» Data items
§
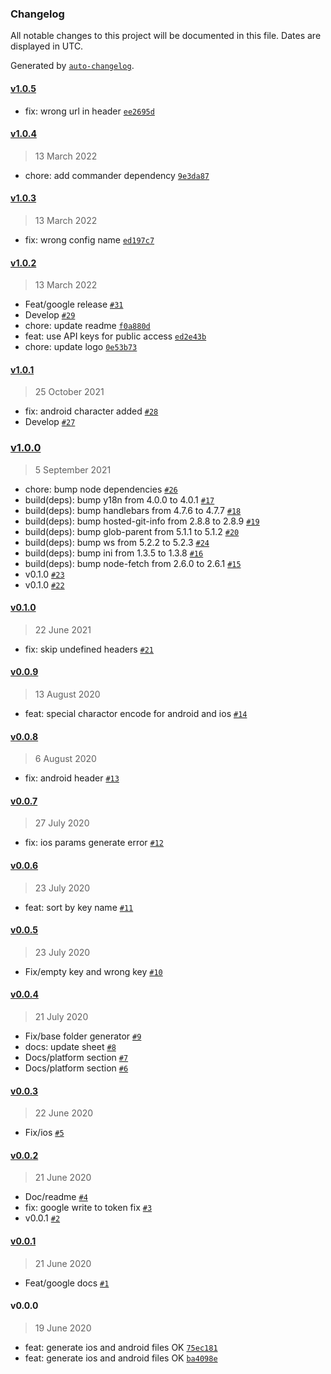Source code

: ### Changelog

All notable changes to this project will be documented in this file. Dates are displayed in UTC.

Generated by [`auto-changelog`](https://github.com/CookPete/auto-changelog).

#### [v1.0.5](https://github.com/jhonny-me/mirrorrim/compare/v1.0.4...v1.0.5)

- fix: wrong url in header [`ee2695d`](https://github.com/jhonny-me/mirrorrim/commit/ee2695d10a2178ee9ccd9ed709da381af285c22b)

#### [v1.0.4](https://github.com/jhonny-me/mirrorrim/compare/v1.0.3...v1.0.4)

> 13 March 2022

- chore: add commander dependency [`9e3da87`](https://github.com/jhonny-me/mirrorrim/commit/9e3da8754252cfeb9033bdf2024e388a7d70cb80)

#### [v1.0.3](https://github.com/jhonny-me/mirrorrim/compare/v1.0.2...v1.0.3)

> 13 March 2022

- fix: wrong config name [`ed197c7`](https://github.com/jhonny-me/mirrorrim/commit/ed197c7df318e9a39b4f7497a2249677cab3fde5)

#### [v1.0.2](https://github.com/jhonny-me/mirrorrim/compare/v1.0.1...v1.0.2)

> 13 March 2022

- Feat/google release [`#31`](https://github.com/jhonny-me/mirrorrim/pull/31)
- Develop [`#29`](https://github.com/jhonny-me/mirrorrim/pull/29)
- chore: update readme [`f0a880d`](https://github.com/jhonny-me/mirrorrim/commit/f0a880df0077dd050064bc63111855abca1d7b13)
- feat: use API keys for public access [`ed2e43b`](https://github.com/jhonny-me/mirrorrim/commit/ed2e43b2de2e18175123e4dc12eff94acbd74071)
- chore: update logo [`0e53b73`](https://github.com/jhonny-me/mirrorrim/commit/0e53b73d36e7c96017ee99f07b1e69f4c7e568b1)

#### [v1.0.1](https://github.com/jhonny-me/mirrorrim/compare/v1.0.0...v1.0.1)

> 25 October 2021

- fix: android character added [`#28`](https://github.com/jhonny-me/mirrorrim/pull/28)
- Develop [`#27`](https://github.com/jhonny-me/mirrorrim/pull/27)

### [v1.0.0](https://github.com/jhonny-me/mirrorrim/compare/v0.1.0...v1.0.0)

> 5 September 2021

- chore: bump node dependencies [`#26`](https://github.com/jhonny-me/mirrorrim/pull/26)
- build(deps): bump y18n from 4.0.0 to 4.0.1 [`#17`](https://github.com/jhonny-me/mirrorrim/pull/17)
- build(deps): bump handlebars from 4.7.6 to 4.7.7 [`#18`](https://github.com/jhonny-me/mirrorrim/pull/18)
- build(deps): bump hosted-git-info from 2.8.8 to 2.8.9 [`#19`](https://github.com/jhonny-me/mirrorrim/pull/19)
- build(deps): bump glob-parent from 5.1.1 to 5.1.2 [`#20`](https://github.com/jhonny-me/mirrorrim/pull/20)
- build(deps): bump ws from 5.2.2 to 5.2.3 [`#24`](https://github.com/jhonny-me/mirrorrim/pull/24)
- build(deps): bump ini from 1.3.5 to 1.3.8 [`#16`](https://github.com/jhonny-me/mirrorrim/pull/16)
- build(deps): bump node-fetch from 2.6.0 to 2.6.1 [`#15`](https://github.com/jhonny-me/mirrorrim/pull/15)
- v0.1.0 [`#23`](https://github.com/jhonny-me/mirrorrim/pull/23)
- v0.1.0 [`#22`](https://github.com/jhonny-me/mirrorrim/pull/22)

#### [v0.1.0](https://github.com/jhonny-me/mirrorrim/compare/v0.0.9...v0.1.0)

> 22 June 2021

- fix: skip undefined headers [`#21`](https://github.com/jhonny-me/mirrorrim/pull/21)

#### [v0.0.9](https://github.com/jhonny-me/mirrorrim/compare/v0.0.8...v0.0.9)

> 13 August 2020

- feat: special charactor encode for android and ios [`#14`](https://github.com/jhonny-me/mirrorrim/pull/14)

#### [v0.0.8](https://github.com/jhonny-me/mirrorrim/compare/v0.0.7...v0.0.8)

> 6 August 2020

- fix: android header [`#13`](https://github.com/jhonny-me/mirrorrim/pull/13)

#### [v0.0.7](https://github.com/jhonny-me/mirrorrim/compare/v0.0.6...v0.0.7)

> 27 July 2020

- fix: ios params generate error [`#12`](https://github.com/jhonny-me/mirrorrim/pull/12)

#### [v0.0.6](https://github.com/jhonny-me/mirrorrim/compare/v0.0.5...v0.0.6)

> 23 July 2020

- feat: sort by key name [`#11`](https://github.com/jhonny-me/mirrorrim/pull/11)

#### [v0.0.5](https://github.com/jhonny-me/mirrorrim/compare/v0.0.4...v0.0.5)

> 23 July 2020

- Fix/empty key and wrong key [`#10`](https://github.com/jhonny-me/mirrorrim/pull/10)

#### [v0.0.4](https://github.com/jhonny-me/mirrorrim/compare/v0.0.3...v0.0.4)

> 21 July 2020

- Fix/base folder generator [`#9`](https://github.com/jhonny-me/mirrorrim/pull/9)
- docs: update sheet [`#8`](https://github.com/jhonny-me/mirrorrim/pull/8)
- Docs/platform section [`#7`](https://github.com/jhonny-me/mirrorrim/pull/7)
- Docs/platform section [`#6`](https://github.com/jhonny-me/mirrorrim/pull/6)

#### [v0.0.3](https://github.com/jhonny-me/mirrorrim/compare/v0.0.2...v0.0.3)

> 22 June 2020

- Fix/ios [`#5`](https://github.com/jhonny-me/mirrorrim/pull/5)

#### [v0.0.2](https://github.com/jhonny-me/mirrorrim/compare/v0.0.1...v0.0.2)

> 21 June 2020

- Doc/readme [`#4`](https://github.com/jhonny-me/mirrorrim/pull/4)
- fix: google write to token fix [`#3`](https://github.com/jhonny-me/mirrorrim/pull/3)
- v0.0.1 [`#2`](https://github.com/jhonny-me/mirrorrim/pull/2)

#### [v0.0.1](https://github.com/jhonny-me/mirrorrim/compare/v0.0.0...v0.0.1)

> 21 June 2020

- Feat/google docs [`#1`](https://github.com/jhonny-me/mirrorrim/pull/1)

#### v0.0.0

> 19 June 2020

- feat: generate ios and android files OK [`75ec181`](https://github.com/jhonny-me/mirrorrim/commit/75ec1810733723b5a1db306098a42f227cbfd9fc)
- feat: generate ios and android files OK [`ba4098e`](https://github.com/jhonny-me/mirrorrim/commit/ba4098e5841f55429bc40ed9aebe5abba03ba5d9)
§
» WORK REQUIRED
Would you output, from the records above, exactly the run of lines that starts at the line containing "- build(deps): bump ws" and ends at the line containing "- build(deps): bump node-fetch", and only that run?

» SOLVED EXERCISE
- build(deps): bump ws from 5.2.2 to 5.2.3 [`#24`](https://github.com/jhonny-me/mirrorrim/pull/24)
- build(deps): bump ini from 1.3.5 to 1.3.8 [`#16`](https://github.com/jhonny-me/mirrorrim/pull/16)
- build(deps): bump node-fetch from 2.6.0 to 2.6.1 [`#15`](https://github.com/jhonny-me/mirrorrim/pull/15)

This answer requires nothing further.